Your instructions
The lines wanted run from the first one below through the one with "di Man-in-the-middle. \\". Return them exactly.

Dataset records
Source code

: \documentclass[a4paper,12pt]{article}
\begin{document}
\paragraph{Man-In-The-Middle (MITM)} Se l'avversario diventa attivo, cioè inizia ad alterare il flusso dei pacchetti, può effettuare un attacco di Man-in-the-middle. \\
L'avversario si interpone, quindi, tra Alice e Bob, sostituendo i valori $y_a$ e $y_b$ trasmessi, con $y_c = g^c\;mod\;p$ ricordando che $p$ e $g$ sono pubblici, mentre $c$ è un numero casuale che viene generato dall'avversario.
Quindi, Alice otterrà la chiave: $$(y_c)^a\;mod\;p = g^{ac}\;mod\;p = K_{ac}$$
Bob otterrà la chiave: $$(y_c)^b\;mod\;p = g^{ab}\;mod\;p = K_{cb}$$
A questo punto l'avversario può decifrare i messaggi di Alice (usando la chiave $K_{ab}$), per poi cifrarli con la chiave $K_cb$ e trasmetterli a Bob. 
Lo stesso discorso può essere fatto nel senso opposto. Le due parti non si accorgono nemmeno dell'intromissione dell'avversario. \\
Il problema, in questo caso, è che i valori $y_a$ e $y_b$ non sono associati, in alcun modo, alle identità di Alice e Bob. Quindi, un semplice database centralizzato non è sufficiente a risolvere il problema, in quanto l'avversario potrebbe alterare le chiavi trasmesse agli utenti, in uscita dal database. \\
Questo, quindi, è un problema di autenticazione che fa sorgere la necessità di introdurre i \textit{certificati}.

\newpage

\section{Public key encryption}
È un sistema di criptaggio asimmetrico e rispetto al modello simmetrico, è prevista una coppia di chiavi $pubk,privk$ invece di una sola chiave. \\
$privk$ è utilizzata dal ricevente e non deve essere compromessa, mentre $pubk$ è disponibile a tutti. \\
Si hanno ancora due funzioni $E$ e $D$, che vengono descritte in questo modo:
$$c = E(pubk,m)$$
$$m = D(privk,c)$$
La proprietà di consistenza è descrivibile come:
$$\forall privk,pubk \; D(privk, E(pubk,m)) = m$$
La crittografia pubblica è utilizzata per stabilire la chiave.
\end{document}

The completed task
Source code

: \documentclass[a4paper,12pt]{article}
\begin{document}
\paragraph{Man-In-The-Middle (MITM)} Se l'avversario diventa attivo, cioè inizia ad alterare il flusso dei pacchetti, può effettuare un attacco di Man-in-the-middle. \\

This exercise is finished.